Un nuevo giro económico sacude al Cáucaso. Rusia impuso límites estrictos a la exportación de efectivo y oro, una decisión que impacta directamente en la reexportación desde Armenia.
Los decretos firmados por Vladimir Putin fijan un tope de 100.000 dólares para retirar efectivo hacia países de la Unión Económica Euroasiática desde el 1 de abril. Además, prohíben exportar lingotes de más de 100 gramos desde mayo, con excepciones limitadas.

Las medidas afectan un flujo clave que creció tras las sanciones occidentales. Desde 2022, grandes volúmenes de oro ruso ingresaron a Armenia y luego fueron reexportados, especialmente hacia Emiratos Árabes Unidos.
Investigaciones de The Insider y Hetq revelaron este esquema. Ahora, el nuevo marco legal amenaza con cortar esa dinámica.
El impacto ya se siente. El comercio entre Rusia y Armenia cayó en unos 3.000 millones de dólares desde comienzos de 2026. La reducción en la reexportación de oro marca un cambio estructural en la relación económica entre ambos países.

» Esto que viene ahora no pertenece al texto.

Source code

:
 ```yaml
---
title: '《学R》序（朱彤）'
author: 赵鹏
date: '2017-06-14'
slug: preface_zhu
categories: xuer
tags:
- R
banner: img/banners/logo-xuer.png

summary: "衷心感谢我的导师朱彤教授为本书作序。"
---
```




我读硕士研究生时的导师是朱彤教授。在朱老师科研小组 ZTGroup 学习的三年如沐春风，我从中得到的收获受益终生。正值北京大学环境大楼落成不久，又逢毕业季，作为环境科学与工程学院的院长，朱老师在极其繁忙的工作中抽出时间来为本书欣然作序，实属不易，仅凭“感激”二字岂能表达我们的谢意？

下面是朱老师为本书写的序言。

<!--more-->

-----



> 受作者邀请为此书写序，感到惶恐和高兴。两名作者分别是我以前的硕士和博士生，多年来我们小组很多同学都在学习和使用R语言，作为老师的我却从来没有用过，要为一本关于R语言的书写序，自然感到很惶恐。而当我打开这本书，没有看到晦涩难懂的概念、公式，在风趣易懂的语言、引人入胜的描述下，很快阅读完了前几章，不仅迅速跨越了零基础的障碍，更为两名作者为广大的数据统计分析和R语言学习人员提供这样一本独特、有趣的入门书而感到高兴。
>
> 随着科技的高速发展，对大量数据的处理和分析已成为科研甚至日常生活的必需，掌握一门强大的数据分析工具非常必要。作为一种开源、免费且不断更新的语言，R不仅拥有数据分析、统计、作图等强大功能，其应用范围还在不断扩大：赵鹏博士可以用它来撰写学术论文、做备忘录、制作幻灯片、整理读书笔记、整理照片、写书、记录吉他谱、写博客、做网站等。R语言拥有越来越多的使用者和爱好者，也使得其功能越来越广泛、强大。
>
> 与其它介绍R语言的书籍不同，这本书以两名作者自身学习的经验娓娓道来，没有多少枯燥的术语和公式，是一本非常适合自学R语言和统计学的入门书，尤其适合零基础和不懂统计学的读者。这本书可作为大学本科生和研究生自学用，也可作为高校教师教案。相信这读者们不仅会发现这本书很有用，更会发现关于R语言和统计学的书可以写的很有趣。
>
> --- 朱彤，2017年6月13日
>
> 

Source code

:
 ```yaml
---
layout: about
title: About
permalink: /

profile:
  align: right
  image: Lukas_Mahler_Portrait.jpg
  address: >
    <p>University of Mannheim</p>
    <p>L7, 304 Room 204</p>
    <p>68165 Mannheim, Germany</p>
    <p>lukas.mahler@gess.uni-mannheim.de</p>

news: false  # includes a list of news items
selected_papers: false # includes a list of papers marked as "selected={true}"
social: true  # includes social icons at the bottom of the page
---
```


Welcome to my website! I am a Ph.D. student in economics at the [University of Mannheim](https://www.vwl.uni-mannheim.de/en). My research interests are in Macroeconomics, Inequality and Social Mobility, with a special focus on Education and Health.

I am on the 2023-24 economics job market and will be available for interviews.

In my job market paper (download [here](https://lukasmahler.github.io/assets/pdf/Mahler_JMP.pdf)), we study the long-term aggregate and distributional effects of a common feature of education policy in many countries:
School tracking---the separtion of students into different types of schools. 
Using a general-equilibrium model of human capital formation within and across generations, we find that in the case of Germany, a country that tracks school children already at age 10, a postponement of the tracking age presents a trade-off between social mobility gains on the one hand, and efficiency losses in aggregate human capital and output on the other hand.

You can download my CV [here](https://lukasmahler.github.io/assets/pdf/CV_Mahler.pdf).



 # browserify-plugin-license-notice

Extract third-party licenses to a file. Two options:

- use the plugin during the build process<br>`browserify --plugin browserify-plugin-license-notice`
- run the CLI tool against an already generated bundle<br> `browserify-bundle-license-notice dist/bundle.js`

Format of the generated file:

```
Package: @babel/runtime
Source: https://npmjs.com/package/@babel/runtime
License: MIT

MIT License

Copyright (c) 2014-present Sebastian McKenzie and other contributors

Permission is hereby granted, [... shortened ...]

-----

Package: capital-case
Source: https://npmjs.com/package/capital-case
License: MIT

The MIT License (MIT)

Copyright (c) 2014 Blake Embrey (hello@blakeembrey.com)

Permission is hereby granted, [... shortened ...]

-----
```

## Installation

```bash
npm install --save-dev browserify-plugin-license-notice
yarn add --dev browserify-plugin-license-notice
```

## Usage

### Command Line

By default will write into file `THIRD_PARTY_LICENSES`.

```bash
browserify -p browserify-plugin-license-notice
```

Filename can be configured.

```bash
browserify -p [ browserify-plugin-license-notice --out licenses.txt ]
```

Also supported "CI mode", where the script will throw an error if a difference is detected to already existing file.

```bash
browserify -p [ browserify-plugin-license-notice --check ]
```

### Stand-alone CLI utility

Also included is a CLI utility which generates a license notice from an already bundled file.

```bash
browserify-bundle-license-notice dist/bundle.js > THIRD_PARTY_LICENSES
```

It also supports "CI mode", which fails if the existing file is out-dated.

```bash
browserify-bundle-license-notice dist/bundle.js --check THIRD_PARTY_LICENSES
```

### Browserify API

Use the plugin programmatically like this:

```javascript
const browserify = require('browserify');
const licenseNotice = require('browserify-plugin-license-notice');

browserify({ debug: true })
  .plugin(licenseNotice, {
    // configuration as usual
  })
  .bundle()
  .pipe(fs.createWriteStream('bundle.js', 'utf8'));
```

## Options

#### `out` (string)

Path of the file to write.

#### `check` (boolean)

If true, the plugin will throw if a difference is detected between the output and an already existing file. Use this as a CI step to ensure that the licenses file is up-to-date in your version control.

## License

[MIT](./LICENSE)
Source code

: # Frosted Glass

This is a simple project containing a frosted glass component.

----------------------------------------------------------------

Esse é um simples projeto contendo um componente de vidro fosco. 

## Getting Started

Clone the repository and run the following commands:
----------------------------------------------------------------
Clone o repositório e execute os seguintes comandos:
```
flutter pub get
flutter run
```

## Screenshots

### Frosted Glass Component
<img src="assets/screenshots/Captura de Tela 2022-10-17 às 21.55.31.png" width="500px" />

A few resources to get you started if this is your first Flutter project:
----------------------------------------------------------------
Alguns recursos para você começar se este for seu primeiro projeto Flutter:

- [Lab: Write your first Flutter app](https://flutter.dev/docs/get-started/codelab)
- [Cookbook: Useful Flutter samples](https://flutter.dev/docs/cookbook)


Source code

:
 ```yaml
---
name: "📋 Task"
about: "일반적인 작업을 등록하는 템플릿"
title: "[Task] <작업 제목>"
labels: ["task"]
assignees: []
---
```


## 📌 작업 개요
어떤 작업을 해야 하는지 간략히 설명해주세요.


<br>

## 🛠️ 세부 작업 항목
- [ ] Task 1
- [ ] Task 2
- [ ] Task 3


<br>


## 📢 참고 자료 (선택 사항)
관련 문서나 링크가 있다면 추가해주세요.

Desde Moscú justifican la decisión por el aumento de operaciones en el sector paralelo. Según el viceministro de Finanzas, Alexey Moiseev, el oro se usa como sustituto de divisas en transacciones ilegales.
“Contribuye a la salida de capitales y al blanqueo de dinero”, advirtió.
En enero de 2026, la fuga de efectivo alcanzó unos 13.200 millones de dólares, reflejando la presión sobre el sistema financiero ruso.
Las restricciones no son absolutas. El efectivo podrá salir bajo condiciones específicas y documentación bancaria.
En el caso del oro, se permiten exportaciones a través de aeropuertos autorizados como Sheremetyevo o Vnukovo, con permisos oficiales. Sin embargo, el margen operativo se reduce considerablemente.
El modelo de reexportación fue clave para sostener el crecimiento económico armenio en los últimos años.
Ahora, las restricciones rusas obligan a redefinir estrategias. El negocio no desaparece, pero entra en una fase más limitada y controlada.